Revenue Statement concerning the operation of PAYE and related matters in regard to individuals formerly on the remittance basis of assessment
EBrief 9/2006
Budget 2006 Financial Resolution No. 2 provided that so much of the income of a foreign office or employment of an individual as is attributable to the performance in the State of the duties of that office or employment is, with effect from 1 January 2006, chargeable to income tax under Schedule E (instead of Case III of Schedule D). Tax is accordingly deductible under PAYE. eBrief No. 43 of 2005 notified practitioners that, subject to subsequent recoupment, the operation of PAYE could be postponed until 1 March 2006.
This eBrief addresses the position, on foot of these changes, in relation to 2005 Bonuses, Temporary Assignees, and Pension Contributions.
Revenue recognises that the new regime in relation to the employments concerned may involve significant adjustments for the employers affected. Revenue will not seek to penalize any employer making best efforts to implement the new regime where, despite those best endeavours, there is delay in implementing the new regime.
1. Bonuses earned in 2005 but paid in 2006
Where –
- the income of a foreign employment is within the charge to tax here (either on the full amount earned or, under the remittance basis, on the amount remitted to the State); and
- a bonus in respect of that employment that was earned in 2005 is paid on or after 1 January 2006,
such bonus is not within the scope of the PAYE system (as it is not within the charge to tax under Schedule E – having been earned prior to 1 January 2006).
2. Temporary assignees
Under the terms of the Employments article of Double Taxation Agreements (DTAs) between Ireland and other countries, the income attributable to the performance in the State of the duties of an employment may be relieved from the charge to Irish tax and tax deducted under PAYE must be repaid.

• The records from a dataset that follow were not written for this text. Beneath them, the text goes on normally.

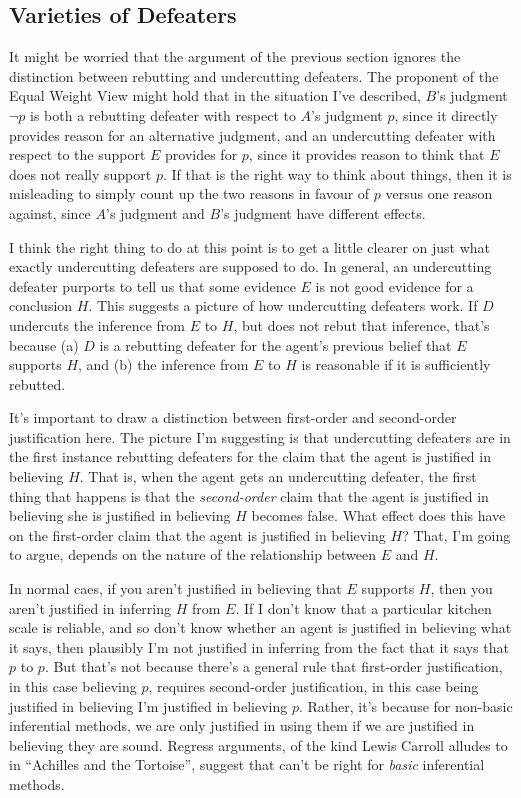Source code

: \subsection{Varieties of Defeaters}

\noindent It might be worried that the argument of the previous section ignores the distinction between rebutting and undercutting defeaters. The proponent of the Equal Weight View might hold that in the situation I've described, \(B\)'s judgment \(\neg p\) is both a rebutting defeater with respect to \(A\)'s judgment \(p\), since it directly provides reason for an alternative judgment, and an undercutting defeater with respect to the support \(E\) provides for \(p\), since it provides reason to think that \(E\) does not really support \(p\). If that is the right way to think about things, then it is misleading to simply count up the two reasons in favour of \(p\) versus one reason against, since \(A\)'s judgment and \(B\)'s judgment have different effects.

I think the right thing to do at this point is to get a little clearer on just what exactly undercutting defeaters are supposed to do. In general, an undercutting defeater purports to tell us that some evidence \(E\) is not good evidence for a conclusion \(H\). This suggests a picture of how undercutting defeaters work. If \(D\) undercuts the inference from \(E\) to \(H\), but does not rebut that inference, that's because (a) \(D\) is a rebutting defeater for the agent's previous belief that \(E\) supports \(H\), and (b) the inference from \(E\) to \(H\) is reasonable if it is sufficiently rebutted.

It's important to draw a distinction between first-order and second-order justification here. The picture I'm suggesting is that undercutting defeaters are in the first instance rebutting defeaters for the claim that the agent is justified in believing \(H\). That is, when the agent gets an undercutting defeater, the first thing that happens is that the \textit{second-order} claim that the agent is justified in believing she is justified in believing \(H\) becomes false. What effect does this have on the first-order claim that the agent is justified in believing \(H\)? That, I'm going to argue, depends on the nature of the relationship between \(E\) and \(H\).

In normal caes, if you aren't justified in believing that \(E\) supports \(H\), then you aren't justified in inferring \(H\) from \(E\). If I don't know that a particular kitchen scale is reliable, and so don't know whether an agent is justified in believing what it says, then plausibly I'm not justified in inferring from the fact that it says that \(p\) to \(p\). But that's not because there's a general rule that first-order justification, in this case believing \(p\), requires second-order justification, in this case being justified in believing I'm justified in believing \(p\). Rather, it's because for non-basic inferential methods, we are only justified in using them if we are justified in believing they are sound. Regress arguments, of the kind Lewis Carroll alludes to in ``Achilles and the Tortoise'', suggest that can't be right for \textit{basic} inferential methods.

Revenue will not require an employer to operate PAYE where the following criteria will be satisfied –
- the individual is resident in a country with which the State has a Double Taxation Agreement and is not resident in the State for tax purposes for the relevant tax year;
- there is a genuine foreign office or employment;
- the individual is not paid by, or on behalf of, an employer resident in the State;
- the cost of the office or employment is not borne, directly or indirectly, by a permanent establishment in the State of the foreign employer; and
- the duties of that office or employment are performed in the State for not more than 60 working days in total in a year of assessment and, in any event, for a continuous period of not more than 60 working days.
3. Pension Contributions
With effect from 1 January 2006, the liability of certain foreign employment income to tax under Schedule E means that, for the employees concerned, the contributions made by their employer into a foreign pension scheme is a taxable emolument. However, in bona fide cases, where
- the employee –
- has been seconded by a foreign company to work in the State for that company or for a company which is connected to the foreign company;
- was, prior to coming to work in the State, employed outside the State for a period of not less than 18 months by the foreign company (or a foreign company connected to that company);
- is either not Irish domiciled or, being an Irish citizen, is not ordinarily resident in the State at the time the pension contributions are made;
- had, prior to coming to work in the State, been making contributions to the foreign pension scheme referred to in (c) below for a period of not less than 18 months; and
- is not resident in the State for a period of more than 5 years (but see Note below);
- the foreign employer –
- is resident for tax purposes in an EU member state or in a country with which the State has a Double Taxation Agreement;
- has, prior to the individual coming to work in the State, been making contributions to a foreign pension scheme on behalf of the employee for a period of not less than 18 months;
- the foreign pension scheme is a statutory scheme in a state or country mentioned in (b) above, other than a state social security scheme, or is a scheme in respect of which tax relief is available in such a state or country; and
- both the employer and employee contributions comply with the rules of that foreign pension scheme, then Revenue will –
- treat contributions made by the employer to the pension scheme, for the benefit of the employee, as not being taxable; and
- allow relief for the pension contributions made directly by the employee (subject to the normal income percentage limits).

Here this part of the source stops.